The “flower island” Madeira, about 1,000 km southwest of Lisbon in the Atlantic Ocean, is ideal for a holiday of the more idyllic and leisurely nature … even if the landscape is partly characterized by rugged lava rocks, rough rock formations and rugged cliffs. In contrast to this, however, there are countless and diverse flowers with often lush, magnificent blossoms. Between barren, gray rock and brightly colored flowers, you will encounter natural rocky bays, vineyards, picturesque villages, colorful thatched houses, for which the island is known, and also the traditional Madeiran way of life. You can get to know the latter extensively in Funchal – and in a unique location, because the capital rises like an amphitheater, from a bay. A visit to Funchal is also worthwhile because of the pleasant atmosphere in the narrow streets with cozy cafés, nice restaurants and pretty little shops, but also for the market hall and a winery where you can taste the famous Madeira wine. And finally, from here you have the opportunity to take the cable car to Monte to visit the pilgrimage church, the tomb of the last Habsburg emperor and the wonderful Jardins do Imperador gardens and enjoy a beautiful view. A varied picture of Madeira can also be gained by driving on the coastal road from São Vicente to Seixal. Not far from Seixal you will also find an unusual lava swimming pool in Porto Moniz as a bathing facility,
Botanical garden in Funchal
Madeira is also known as the Flower Island and the Botanical Garden near Funchal makes it clear why that is so. Therefore, a trip to this sight should be included on tours through the country.
The botanical garden is halfway between the island’s capital Funchal and the town of Monte. Due to its altitude, Monte was a popular climatic health resort for a long time, which up until the Second World War mainly attracted the upper class and wealthy tourists.
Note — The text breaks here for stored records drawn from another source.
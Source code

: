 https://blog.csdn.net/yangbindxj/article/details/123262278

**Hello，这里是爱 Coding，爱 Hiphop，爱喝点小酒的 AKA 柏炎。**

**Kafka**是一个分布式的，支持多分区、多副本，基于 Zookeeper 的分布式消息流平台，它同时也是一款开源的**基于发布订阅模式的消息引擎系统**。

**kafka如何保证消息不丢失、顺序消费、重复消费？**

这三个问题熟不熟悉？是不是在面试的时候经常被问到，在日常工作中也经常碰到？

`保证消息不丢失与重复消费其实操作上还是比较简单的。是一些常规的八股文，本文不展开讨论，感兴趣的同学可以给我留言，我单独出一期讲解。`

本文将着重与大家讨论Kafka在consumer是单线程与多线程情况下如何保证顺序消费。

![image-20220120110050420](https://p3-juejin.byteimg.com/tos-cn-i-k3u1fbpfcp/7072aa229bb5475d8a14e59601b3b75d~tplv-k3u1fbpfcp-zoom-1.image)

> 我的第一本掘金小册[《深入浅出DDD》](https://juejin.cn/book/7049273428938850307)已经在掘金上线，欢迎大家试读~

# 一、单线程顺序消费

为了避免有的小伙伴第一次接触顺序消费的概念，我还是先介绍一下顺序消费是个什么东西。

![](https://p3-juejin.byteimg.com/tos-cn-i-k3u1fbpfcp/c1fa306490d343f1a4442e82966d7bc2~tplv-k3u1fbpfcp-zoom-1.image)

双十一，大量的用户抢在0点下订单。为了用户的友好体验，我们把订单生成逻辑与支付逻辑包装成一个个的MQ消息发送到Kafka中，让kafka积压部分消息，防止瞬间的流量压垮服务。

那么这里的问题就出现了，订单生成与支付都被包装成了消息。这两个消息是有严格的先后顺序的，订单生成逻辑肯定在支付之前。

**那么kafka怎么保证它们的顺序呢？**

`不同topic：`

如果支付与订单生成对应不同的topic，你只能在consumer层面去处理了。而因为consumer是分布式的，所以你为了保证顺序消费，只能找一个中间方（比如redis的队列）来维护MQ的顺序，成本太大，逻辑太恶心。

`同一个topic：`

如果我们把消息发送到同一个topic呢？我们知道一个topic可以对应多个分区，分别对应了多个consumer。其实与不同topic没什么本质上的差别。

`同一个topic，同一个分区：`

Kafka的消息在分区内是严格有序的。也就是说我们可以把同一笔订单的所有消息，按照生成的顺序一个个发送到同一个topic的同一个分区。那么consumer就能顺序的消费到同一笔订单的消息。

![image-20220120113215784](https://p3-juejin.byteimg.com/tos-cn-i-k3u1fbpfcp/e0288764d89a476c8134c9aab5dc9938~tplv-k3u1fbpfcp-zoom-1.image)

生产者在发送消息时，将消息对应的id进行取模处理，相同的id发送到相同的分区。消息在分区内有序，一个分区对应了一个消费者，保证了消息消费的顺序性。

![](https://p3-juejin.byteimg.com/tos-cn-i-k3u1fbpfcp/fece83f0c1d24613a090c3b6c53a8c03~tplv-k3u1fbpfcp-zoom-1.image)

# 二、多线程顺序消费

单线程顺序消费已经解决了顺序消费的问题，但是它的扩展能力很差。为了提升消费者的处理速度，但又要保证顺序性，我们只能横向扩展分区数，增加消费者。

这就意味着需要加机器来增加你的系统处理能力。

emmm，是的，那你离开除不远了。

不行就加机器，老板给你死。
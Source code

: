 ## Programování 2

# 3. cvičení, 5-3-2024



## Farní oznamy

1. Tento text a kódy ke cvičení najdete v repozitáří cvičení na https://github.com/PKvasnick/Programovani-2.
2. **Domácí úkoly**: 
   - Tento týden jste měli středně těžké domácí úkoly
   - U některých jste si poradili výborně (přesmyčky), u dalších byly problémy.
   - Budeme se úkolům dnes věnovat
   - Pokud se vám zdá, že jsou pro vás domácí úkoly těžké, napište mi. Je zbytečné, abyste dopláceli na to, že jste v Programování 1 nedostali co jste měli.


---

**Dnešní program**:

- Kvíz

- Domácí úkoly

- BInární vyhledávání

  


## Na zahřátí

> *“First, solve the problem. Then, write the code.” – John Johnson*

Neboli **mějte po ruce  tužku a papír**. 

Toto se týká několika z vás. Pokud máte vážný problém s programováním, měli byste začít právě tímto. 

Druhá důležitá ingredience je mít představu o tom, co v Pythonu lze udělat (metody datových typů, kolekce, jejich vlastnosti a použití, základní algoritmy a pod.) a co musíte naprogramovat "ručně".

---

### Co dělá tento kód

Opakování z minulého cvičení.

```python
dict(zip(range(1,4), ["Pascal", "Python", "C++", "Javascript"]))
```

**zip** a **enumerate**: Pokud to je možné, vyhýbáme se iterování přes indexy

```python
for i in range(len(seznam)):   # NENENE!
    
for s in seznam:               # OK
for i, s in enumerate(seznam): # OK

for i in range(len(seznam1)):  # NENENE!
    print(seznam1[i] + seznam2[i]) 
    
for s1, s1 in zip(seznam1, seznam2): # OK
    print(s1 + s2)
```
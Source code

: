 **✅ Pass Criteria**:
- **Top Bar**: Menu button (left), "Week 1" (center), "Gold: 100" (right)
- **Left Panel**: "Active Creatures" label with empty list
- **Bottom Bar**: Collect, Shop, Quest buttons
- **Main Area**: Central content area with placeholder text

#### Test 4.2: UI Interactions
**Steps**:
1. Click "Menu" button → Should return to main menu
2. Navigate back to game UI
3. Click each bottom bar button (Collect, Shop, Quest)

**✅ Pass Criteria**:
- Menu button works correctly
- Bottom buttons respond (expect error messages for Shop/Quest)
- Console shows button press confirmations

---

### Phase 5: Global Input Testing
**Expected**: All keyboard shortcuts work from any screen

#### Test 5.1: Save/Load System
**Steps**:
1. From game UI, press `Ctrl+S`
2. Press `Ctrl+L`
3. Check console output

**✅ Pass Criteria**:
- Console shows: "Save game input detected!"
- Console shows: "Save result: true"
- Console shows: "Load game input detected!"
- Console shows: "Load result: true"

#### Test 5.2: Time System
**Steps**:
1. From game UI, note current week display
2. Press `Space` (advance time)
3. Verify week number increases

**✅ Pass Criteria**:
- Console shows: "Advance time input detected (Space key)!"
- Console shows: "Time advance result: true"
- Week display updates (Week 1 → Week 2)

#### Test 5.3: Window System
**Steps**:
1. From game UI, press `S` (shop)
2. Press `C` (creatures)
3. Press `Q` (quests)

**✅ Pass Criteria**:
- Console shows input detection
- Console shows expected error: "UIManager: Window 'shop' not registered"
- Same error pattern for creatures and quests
Monte has long been connected to Funchal by a cable car. For some years now, a gondola lift has also been running from the higher Monte to the Botanical Garden. On this route you have a great view of the bay, the city of Funchal and the region with its abundance of plants.
The park had been under discussion for a long time, but it wasn’t opened until 1960. It was built on a plot of land that was formerly owned by William Reid, who immigrated from Scotland. Reid made a fortune from the wine and real estate trade in the second half of the 19th century and then worked as a hotelier. A natural history museum is now housed in his former manor house on the park area. It is located immediately after the entrance.
Structure and special features
The park is home to more than 2,000 exotic plants and is divided into several themed areas. There is an area for endemic plants and another with trees that are found around the world and in the most remote areas. In the third area, tropical plants and medicinal plants are presented, the fourth is reserved for succulents. The offer is rounded off by an attached bird park with around 350 exotic birds.
Thus, this impressive park enables imaginary journeys into the diverse flora and fauna of the whole world. It extends over 80,000 square meters, the terrain is slightly sloping, and there are always beautiful views of the Bay of Funchal.
Sé Cathedral in Funchal / Madeira
A sight on the flower island Madeira is the cathedral Sé in the capital Funchal. It is the most important church on the island and a major attraction for both locals and tourists. Study trips in particular find their way here to admire the church’s valuable carvings.
History and architectural styles of the cathedral
Its actual name is Sé Catedrale de Nossa Senhora da Assunção. At the end of the 15th century, Madeira wanted to enlarge the old church, as the worshipers no longer fit into the church. But this conversion was unsuccessful and so it was decided to build a new one. In the early 16th century, the construction of the church began on Campo do Duque. The foundation stone was laid by the Portuguese King Manuel I.. The late Gothic building was built under the direction of the stonemason Gil Enes and the carpenter Péro Annes. In 1517 the church was officially consecrated as a cathedral.
Elements of Moorish, Gothic and Manueline architecture mix here. There are also peculiarities of Madeiran construction. The interior of the cathedral is occupied by ten Gothic arches that connect the naves. Six Gothic chapels are built into the side aisles. Eight Manueline window hatches on the side walls and narrow, elongated windows above the sanctuary let only little light into the interior. A triumphal arch leads to the altar, on each side of which two rows of wooden seats are lined up. The higher ones were reserved for the canons, the lower ones for the chaplains. Beautiful carvings with images of apostles and prophets can be seen on the seats and armrests. The altarpiece consists of gilded carvings with small sculptures.
The chapel behind the altar is covered with a fascinating mural consisting of various picture panels decorated with gold frames. The baptismal font, the pulpit and the small high altar date from the time of King Manuel. The impressive ceiling decoration is made from local woods and is one of the most beautiful in Portugal.